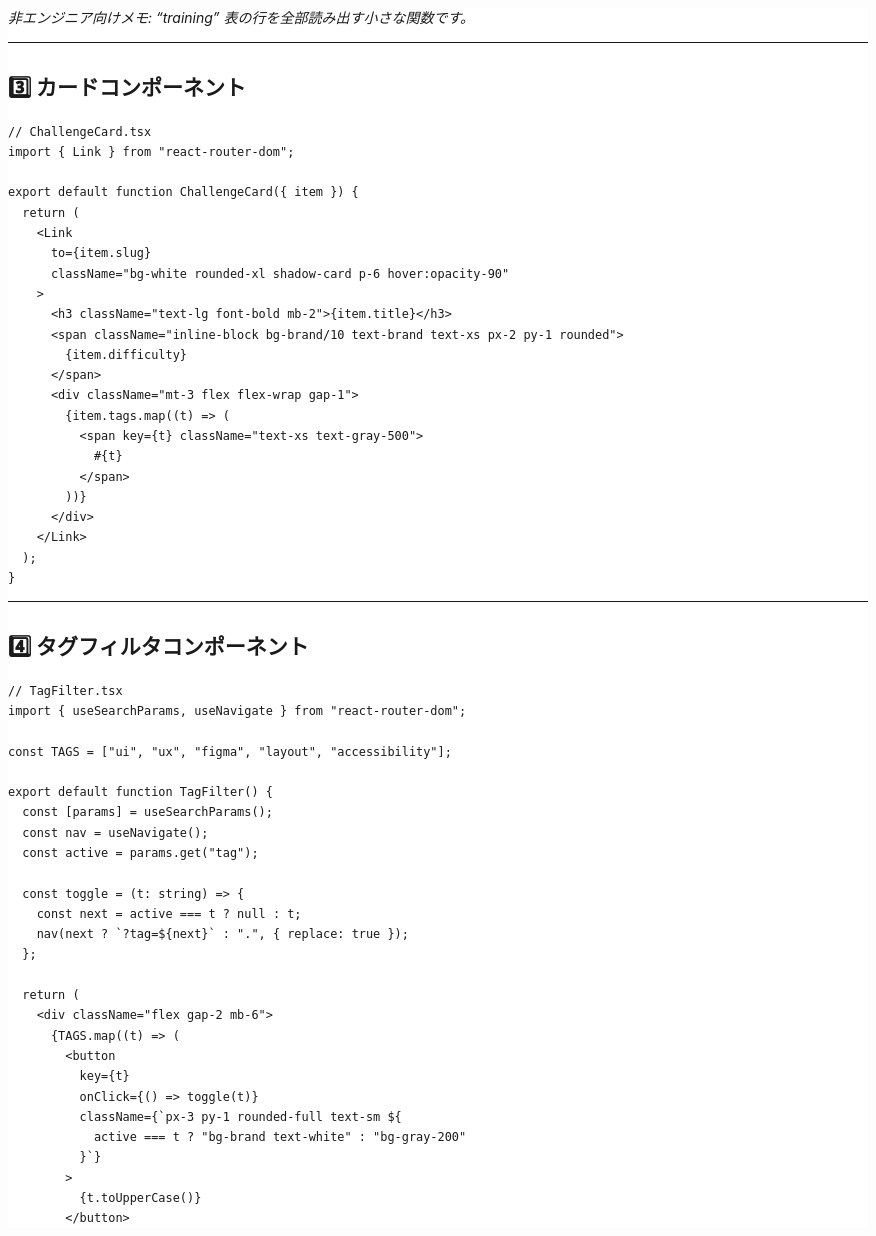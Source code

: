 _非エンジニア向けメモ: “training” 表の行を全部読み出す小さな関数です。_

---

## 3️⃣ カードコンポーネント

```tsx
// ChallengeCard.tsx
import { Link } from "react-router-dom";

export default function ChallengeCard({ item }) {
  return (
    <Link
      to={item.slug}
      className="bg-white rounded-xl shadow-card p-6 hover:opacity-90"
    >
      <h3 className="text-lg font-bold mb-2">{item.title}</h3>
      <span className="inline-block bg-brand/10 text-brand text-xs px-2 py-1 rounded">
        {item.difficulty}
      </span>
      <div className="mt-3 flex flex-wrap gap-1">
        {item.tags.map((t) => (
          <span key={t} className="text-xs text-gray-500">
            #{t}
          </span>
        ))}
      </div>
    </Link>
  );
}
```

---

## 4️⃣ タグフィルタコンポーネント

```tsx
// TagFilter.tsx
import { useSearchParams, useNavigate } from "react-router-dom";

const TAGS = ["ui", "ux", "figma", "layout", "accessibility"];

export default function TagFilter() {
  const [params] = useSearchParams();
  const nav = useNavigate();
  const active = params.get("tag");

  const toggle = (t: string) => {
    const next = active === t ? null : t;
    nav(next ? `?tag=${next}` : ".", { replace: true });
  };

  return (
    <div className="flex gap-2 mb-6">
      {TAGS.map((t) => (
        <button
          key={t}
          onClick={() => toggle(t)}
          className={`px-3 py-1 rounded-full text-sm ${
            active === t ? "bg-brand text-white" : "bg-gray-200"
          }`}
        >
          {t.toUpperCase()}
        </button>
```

▶ [WHAT THE EXERCISE ASKS]: Set down every record exactly as written, but drop the pictures.

▶ [SOLUTION]:
Source code

: _非エンジニア向けメモ: “training” 表の行を全部読み出す小さな関数です。_

---

## 3️⃣ カードコンポーネント

```tsx
// ChallengeCard.tsx
import { Link } from "react-router-dom";

export default function ChallengeCard({ item }) {
  return (
    <Link
      to={item.slug}
      className="bg-white rounded-xl shadow-card p-6 hover:opacity-90"
    >
      <h3 className="text-lg font-bold mb-2">{item.title}</h3>
      <span className="inline-block bg-brand/10 text-brand text-xs px-2 py-1 rounded">
        {item.difficulty}
      </span>
      <div className="mt-3 flex flex-wrap gap-1">
        {item.tags.map((t) => (
          <span key={t} className="text-xs text-gray-500">
            #{t}
          </span>
        ))}
      </div>
    </Link>
  );
}
```

---

## 4️⃣ タグフィルタコンポーネント

```tsx
// TagFilter.tsx
import { useSearchParams, useNavigate } from "react-router-dom";

const TAGS = ["ui", "ux", "figma", "layout", "accessibility"];

export default function TagFilter() {
  const [params] = useSearchParams();
  const nav = useNavigate();
  const active = params.get("tag");

  const toggle = (t: string) => {
    const next = active === t ? null : t;
    nav(next ? `?tag=${next}` : ".", { replace: true });
  };

  return (
    <div className="flex gap-2 mb-6">
      {TAGS.map((t) => (
        <button
          key={t}
          onClick={() => toggle(t)}
          className={`px-3 py-1 rounded-full text-sm ${
            active === t ? "bg-brand text-white" : "bg-gray-200"
          }`}
        >
          {t.toUpperCase()}
        </button>
```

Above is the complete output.